Required action:
Return the data given below exactly as it appears.

Saved data entries
#####

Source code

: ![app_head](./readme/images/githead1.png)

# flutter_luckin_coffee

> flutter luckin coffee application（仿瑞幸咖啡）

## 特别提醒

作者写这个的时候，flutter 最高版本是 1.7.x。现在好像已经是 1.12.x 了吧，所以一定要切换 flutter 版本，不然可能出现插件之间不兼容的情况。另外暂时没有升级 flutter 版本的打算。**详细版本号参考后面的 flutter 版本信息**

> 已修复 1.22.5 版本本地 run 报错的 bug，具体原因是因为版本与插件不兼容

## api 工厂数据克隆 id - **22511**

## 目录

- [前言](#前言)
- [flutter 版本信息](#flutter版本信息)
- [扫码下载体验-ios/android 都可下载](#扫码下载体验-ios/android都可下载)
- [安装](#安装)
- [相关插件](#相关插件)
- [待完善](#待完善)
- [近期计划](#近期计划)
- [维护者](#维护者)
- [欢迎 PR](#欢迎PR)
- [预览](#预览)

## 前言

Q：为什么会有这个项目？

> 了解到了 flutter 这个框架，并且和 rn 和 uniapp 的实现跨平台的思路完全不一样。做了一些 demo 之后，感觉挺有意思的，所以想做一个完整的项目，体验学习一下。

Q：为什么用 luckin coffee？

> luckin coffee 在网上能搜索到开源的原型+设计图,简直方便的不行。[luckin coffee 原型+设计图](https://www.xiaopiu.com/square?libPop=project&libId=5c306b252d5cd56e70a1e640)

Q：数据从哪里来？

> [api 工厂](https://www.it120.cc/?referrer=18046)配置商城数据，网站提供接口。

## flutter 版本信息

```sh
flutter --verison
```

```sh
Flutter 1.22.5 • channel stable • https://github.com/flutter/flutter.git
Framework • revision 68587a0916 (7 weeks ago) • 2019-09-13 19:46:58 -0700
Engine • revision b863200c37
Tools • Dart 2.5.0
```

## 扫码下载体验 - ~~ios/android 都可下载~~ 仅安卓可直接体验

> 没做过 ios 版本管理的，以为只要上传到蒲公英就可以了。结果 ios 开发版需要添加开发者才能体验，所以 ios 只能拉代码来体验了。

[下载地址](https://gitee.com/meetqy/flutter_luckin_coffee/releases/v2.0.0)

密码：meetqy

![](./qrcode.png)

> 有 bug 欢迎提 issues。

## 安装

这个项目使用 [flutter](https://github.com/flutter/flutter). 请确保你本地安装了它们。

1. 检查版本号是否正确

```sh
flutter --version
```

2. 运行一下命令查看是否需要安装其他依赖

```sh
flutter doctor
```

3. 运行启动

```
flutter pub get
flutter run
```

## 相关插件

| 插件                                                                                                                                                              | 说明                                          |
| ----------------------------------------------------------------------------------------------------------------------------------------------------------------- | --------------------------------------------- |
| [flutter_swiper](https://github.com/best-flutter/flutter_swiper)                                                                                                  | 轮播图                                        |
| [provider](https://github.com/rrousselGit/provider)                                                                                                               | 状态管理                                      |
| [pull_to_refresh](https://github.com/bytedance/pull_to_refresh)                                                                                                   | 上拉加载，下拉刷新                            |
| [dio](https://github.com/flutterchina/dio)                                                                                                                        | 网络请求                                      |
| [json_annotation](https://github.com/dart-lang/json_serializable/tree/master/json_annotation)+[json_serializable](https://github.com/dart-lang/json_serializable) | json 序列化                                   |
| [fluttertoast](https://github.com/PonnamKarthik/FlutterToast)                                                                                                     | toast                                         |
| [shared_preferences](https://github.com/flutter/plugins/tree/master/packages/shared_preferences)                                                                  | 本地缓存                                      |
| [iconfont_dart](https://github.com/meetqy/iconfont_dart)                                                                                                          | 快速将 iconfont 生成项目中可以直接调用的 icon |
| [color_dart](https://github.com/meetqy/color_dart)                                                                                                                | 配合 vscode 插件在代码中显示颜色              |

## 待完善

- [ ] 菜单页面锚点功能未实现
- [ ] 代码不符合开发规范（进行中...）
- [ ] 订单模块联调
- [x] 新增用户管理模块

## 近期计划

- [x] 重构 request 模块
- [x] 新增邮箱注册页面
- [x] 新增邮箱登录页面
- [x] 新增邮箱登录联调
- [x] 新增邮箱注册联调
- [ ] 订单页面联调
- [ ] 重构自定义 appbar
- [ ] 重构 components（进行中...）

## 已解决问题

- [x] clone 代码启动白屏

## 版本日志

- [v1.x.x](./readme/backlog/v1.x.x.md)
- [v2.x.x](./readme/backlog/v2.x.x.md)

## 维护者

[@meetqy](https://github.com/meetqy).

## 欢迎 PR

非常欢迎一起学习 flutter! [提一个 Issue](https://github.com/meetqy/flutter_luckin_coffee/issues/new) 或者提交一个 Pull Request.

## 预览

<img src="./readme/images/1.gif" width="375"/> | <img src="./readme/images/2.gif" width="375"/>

#####

Answer section:
Source code

: ![app_head](./readme/images/githead1.png)

# flutter_luckin_coffee

> flutter luckin coffee application（仿瑞幸咖啡）

## 特别提醒

作者写这个的时候，flutter 最高版本是 1.7.x。现在好像已经是 1.12.x 了吧，所以一定要切换 flutter 版本，不然可能出现插件之间不兼容的情况。另外暂时没有升级 flutter 版本的打算。**详细版本号参考后面的 flutter 版本信息**

> 已修复 1.22.5 版本本地 run 报错的 bug，具体原因是因为版本与插件不兼容

## api 工厂数据克隆 id - **22511**

## 目录

- [前言](#前言)
- [flutter 版本信息](#flutter版本信息)
- [扫码下载体验-ios/android 都可下载](#扫码下载体验-ios/android都可下载)
- [安装](#安装)
- [相关插件](#相关插件)
- [待完善](#待完善)
- [近期计划](#近期计划)
- [维护者](#维护者)
- [欢迎 PR](#欢迎PR)
- [预览](#预览)

## 前言

Q：为什么会有这个项目？

> 了解到了 flutter 这个框架，并且和 rn 和 uniapp 的实现跨平台的思路完全不一样。做了一些 demo 之后，感觉挺有意思的，所以想做一个完整的项目，体验学习一下。

Q：为什么用 luckin coffee？

> luckin coffee 在网上能搜索到开源的原型+设计图,简直方便的不行。[luckin coffee 原型+设计图](https://www.xiaopiu.com/square?libPop=project&libId=5c306b252d5cd56e70a1e640)

Q：数据从哪里来？

> [api 工厂](https://www.it120.cc/?referrer=18046)配置商城数据，网站提供接口。

## flutter 版本信息

```sh
flutter --verison
```

```sh
Flutter 1.22.5 • channel stable • https://github.com/flutter/flutter.git
Framework • revision 68587a0916 (7 weeks ago) • 2019-09-13 19:46:58 -0700
Engine • revision b863200c37
Tools • Dart 2.5.0
```

## 扫码下载体验 - ~~ios/android 都可下载~~ 仅安卓可直接体验

> 没做过 ios 版本管理的，以为只要上传到蒲公英就可以了。结果 ios 开发版需要添加开发者才能体验，所以 ios 只能拉代码来体验了。

[下载地址](https://gitee.com/meetqy/flutter_luckin_coffee/releases/v2.0.0)

密码：meetqy

![](./qrcode.png)

> 有 bug 欢迎提 issues。

## 安装

这个项目使用 [flutter](https://github.com/flutter/flutter). 请确保你本地安装了它们。

1. 检查版本号是否正确

```sh
flutter --version
```

2. 运行一下命令查看是否需要安装其他依赖

```sh
flutter doctor
```

3. 运行启动

```
flutter pub get
flutter run
```

## 相关插件

| 插件                                                                                                                                                              | 说明                                          |
| ----------------------------------------------------------------------------------------------------------------------------------------------------------------- | --------------------------------------------- |
| [flutter_swiper](https://github.com/best-flutter/flutter_swiper)                                                                                                  | 轮播图                                        |
| [provider](https://github.com/rrousselGit/provider)                                                                                                               | 状态管理                                      |
| [pull_to_refresh](https://github.com/bytedance/pull_to_refresh)                                                                                                   | 上拉加载，下拉刷新                            |
| [dio](https://github.com/flutterchina/dio)                                                                                                                        | 网络请求                                      |
| [json_annotation](https://github.com/dart-lang/json_serializable/tree/master/json_annotation)+[json_serializable](https://github.com/dart-lang/json_serializable) | json 序列化                                   |
| [fluttertoast](https://github.com/PonnamKarthik/FlutterToast)                                                                                                     | toast                                         |
| [shared_preferences](https://github.com/flutter/plugins/tree/master/packages/shared_preferences)                                                                  | 本地缓存                                      |
| [iconfont_dart](https://github.com/meetqy/iconfont_dart)                                                                                                          | 快速将 iconfont 生成项目中可以直接调用的 icon |
| [color_dart](https://github.com/meetqy/color_dart)                                                                                                                | 配合 vscode 插件在代码中显示颜色              |

## 待完善

- [ ] 菜单页面锚点功能未实现
- [ ] 代码不符合开发规范（进行中...）
- [ ] 订单模块联调
- [x] 新增用户管理模块

## 近期计划

- [x] 重构 request 模块
- [x] 新增邮箱注册页面
- [x] 新增邮箱登录页面
- [x] 新增邮箱登录联调
- [x] 新增邮箱注册联调
- [ ] 订单页面联调
- [ ] 重构自定义 appbar
- [ ] 重构 components（进行中...）

## 已解决问题

- [x] clone 代码启动白屏

## 版本日志

- [v1.x.x](./readme/backlog/v1.x.x.md)
- [v2.x.x](./readme/backlog/v2.x.x.md)

## 维护者

[@meetqy](https://github.com/meetqy).

## 欢迎 PR

非常欢迎一起学习 flutter! [提一个 Issue](https://github.com/meetqy/flutter_luckin_coffee/issues/new) 或者提交一个 Pull Request.

## 预览

<img src="./readme/images/1.gif" width="375"/> | <img src="./readme/images/2.gif" width="375"/>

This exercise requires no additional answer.